Figure 6.5: Manhattan plot of the genetic linkage results for the PSM area phenotype. Pseudo-SNPs with \(p\)-values lower than the permutation significance threshold are highlighted in yellow.

This region contained a total of 29,096 SNPs imputed from the genotype of the F0 parental strains. I ran Ensembl’s Variant Effect Predictor (McLaren et al. 2016) over these SNPs to identify those that would be most likely to have functional consequences. The full counts of SNPs falling into each category of ‘consequence’ are set out in the table below.

From this process we identified 114 genes that included a missense variant, and 5 that included a both a missense variant and a splice region variant:

Code
readr::read_tsv(here::here("results/annotations_psm/hdrr/None/5000/0.8/unsegmented_psm_area/None/vep_out.txt"),
                comment = "##") %>% 
  dplyr::rename("Uploaded_variation" = "#Uploaded_variation") %>% 
  dplyr::filter(grepl("missense", Consequence)) %>% 
  dplyr::distinct(Gene, Consequence, .keep_all = T) %>% 
  DT::datatable(  )

We then combined these results with bulk RNA-seq that they had performed on F0 Cab and Kaga individuals, to determine which of these genes are expressed in the unsegmented tail during embryogenesis. This allowed us to reduce to the list to 96 genes, although they were not apparently associated with a specific gene ontology as perhaps expected, given this is a single locus that is potentially driven by just one gene. As with the period intercept phenotype, we are now in the process of knocking out the Cab allele in the Cab her7venus background to assess if any of these genes play a role in determining the size of the PSM and to functionally validate the hits.

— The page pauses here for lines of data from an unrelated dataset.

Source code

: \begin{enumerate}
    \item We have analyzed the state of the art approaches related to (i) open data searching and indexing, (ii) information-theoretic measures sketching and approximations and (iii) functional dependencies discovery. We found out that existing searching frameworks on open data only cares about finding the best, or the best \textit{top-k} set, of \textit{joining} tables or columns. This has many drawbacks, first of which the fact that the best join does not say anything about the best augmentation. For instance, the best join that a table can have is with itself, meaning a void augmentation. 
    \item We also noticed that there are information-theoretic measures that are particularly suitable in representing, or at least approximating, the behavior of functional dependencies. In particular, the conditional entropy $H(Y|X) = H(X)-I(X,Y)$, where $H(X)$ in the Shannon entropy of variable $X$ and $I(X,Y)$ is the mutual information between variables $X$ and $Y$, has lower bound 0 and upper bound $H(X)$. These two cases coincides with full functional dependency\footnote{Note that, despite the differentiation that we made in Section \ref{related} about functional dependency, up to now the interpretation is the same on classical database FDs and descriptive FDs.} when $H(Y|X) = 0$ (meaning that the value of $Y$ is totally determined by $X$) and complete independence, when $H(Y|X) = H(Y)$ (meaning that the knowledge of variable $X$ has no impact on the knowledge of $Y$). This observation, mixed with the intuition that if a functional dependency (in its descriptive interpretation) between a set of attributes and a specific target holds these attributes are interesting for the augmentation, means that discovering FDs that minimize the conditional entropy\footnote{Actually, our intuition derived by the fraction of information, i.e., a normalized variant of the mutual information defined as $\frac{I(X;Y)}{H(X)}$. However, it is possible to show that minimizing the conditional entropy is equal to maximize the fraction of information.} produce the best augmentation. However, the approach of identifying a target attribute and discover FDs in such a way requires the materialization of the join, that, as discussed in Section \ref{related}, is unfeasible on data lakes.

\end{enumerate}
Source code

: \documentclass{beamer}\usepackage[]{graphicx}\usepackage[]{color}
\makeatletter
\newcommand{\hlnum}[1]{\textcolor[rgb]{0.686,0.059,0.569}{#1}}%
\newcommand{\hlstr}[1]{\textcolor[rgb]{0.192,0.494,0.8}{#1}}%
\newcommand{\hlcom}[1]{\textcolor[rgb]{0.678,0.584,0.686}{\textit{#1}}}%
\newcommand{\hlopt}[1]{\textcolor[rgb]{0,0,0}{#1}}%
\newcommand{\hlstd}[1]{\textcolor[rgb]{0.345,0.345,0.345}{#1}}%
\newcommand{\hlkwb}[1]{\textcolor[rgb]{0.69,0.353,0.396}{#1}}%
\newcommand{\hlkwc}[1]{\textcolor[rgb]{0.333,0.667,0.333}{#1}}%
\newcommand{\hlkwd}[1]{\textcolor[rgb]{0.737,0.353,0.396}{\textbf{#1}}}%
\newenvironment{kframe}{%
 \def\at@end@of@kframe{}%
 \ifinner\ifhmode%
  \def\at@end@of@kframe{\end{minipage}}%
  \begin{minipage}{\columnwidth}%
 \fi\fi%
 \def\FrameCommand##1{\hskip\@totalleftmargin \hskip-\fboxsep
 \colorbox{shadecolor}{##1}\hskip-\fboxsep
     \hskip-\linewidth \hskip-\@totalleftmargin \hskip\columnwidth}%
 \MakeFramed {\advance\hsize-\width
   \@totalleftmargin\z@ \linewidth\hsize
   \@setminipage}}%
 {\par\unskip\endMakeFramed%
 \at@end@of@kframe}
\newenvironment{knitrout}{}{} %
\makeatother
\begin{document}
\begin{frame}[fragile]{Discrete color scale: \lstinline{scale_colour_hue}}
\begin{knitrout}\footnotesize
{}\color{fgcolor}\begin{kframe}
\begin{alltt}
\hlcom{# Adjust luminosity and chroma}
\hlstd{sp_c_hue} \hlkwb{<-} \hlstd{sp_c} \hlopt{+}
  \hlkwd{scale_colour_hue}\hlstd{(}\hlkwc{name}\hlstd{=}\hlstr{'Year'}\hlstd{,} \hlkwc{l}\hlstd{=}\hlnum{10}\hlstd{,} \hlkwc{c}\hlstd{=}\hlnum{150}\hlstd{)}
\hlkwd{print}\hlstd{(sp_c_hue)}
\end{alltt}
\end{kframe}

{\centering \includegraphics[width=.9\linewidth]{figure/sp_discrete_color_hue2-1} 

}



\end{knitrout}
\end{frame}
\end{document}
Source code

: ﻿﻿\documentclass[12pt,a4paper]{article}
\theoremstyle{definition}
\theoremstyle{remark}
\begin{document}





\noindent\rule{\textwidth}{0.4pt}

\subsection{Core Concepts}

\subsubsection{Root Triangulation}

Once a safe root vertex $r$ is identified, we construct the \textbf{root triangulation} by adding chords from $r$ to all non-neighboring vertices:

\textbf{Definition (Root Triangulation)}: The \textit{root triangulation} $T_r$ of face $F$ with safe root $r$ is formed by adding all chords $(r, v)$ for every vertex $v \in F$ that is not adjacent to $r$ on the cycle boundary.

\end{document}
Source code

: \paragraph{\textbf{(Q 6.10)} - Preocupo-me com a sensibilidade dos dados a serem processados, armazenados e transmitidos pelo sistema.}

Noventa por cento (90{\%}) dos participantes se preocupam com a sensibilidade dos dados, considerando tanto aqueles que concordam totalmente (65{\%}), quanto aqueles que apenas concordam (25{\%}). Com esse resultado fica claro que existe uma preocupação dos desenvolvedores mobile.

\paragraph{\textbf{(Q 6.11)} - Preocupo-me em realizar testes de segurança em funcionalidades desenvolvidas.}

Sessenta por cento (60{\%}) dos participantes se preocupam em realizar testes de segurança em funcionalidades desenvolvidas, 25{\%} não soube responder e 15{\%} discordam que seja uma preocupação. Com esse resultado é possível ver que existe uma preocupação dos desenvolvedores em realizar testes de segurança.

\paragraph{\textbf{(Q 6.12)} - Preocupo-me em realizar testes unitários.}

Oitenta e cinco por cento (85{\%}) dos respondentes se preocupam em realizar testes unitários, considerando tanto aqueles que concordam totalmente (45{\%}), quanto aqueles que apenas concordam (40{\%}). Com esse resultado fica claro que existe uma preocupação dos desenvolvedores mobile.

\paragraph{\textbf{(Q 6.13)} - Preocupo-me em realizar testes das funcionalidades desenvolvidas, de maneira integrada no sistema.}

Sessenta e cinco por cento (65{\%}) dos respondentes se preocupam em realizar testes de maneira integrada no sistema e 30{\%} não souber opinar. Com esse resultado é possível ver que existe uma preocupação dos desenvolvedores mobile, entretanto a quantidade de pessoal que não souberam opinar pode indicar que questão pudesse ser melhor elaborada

Two of these genes have shown a phenotype of reduced PSM area, segment boundary problems, and segment size (Figure 6.6 and Figure 6.7). The first, dll1, is a known player in somitogenesis. The second, atxn1l, has not been associated with somitogenesis before, but is a negative regulator of Notch signalling in mice and Drosophila (noting that Notch is a major player in segmentation in all vertebrates).

Figure 6.6: Unsegmented PSM area for Cab embryos with CRISPR-Cas9 knock-outs (Campenhout et al. 2019) of fzd3, tcf25, atxn1l and dll compared to controls. Figure generated by Ali Seleit.

Figure 6.7: Illustrative images of differences in somite segmentation for Cab embryos with CRISPR-Cas9 knock-outs (Campenhout et al. 2019) of fzd3, tcf25, atxn1l and dll1 compared to controls. The atxn1l and dll1 knock-outs show reduced PSM area, segment boundary problems, and segment size. Figure generated by Ali Seleit.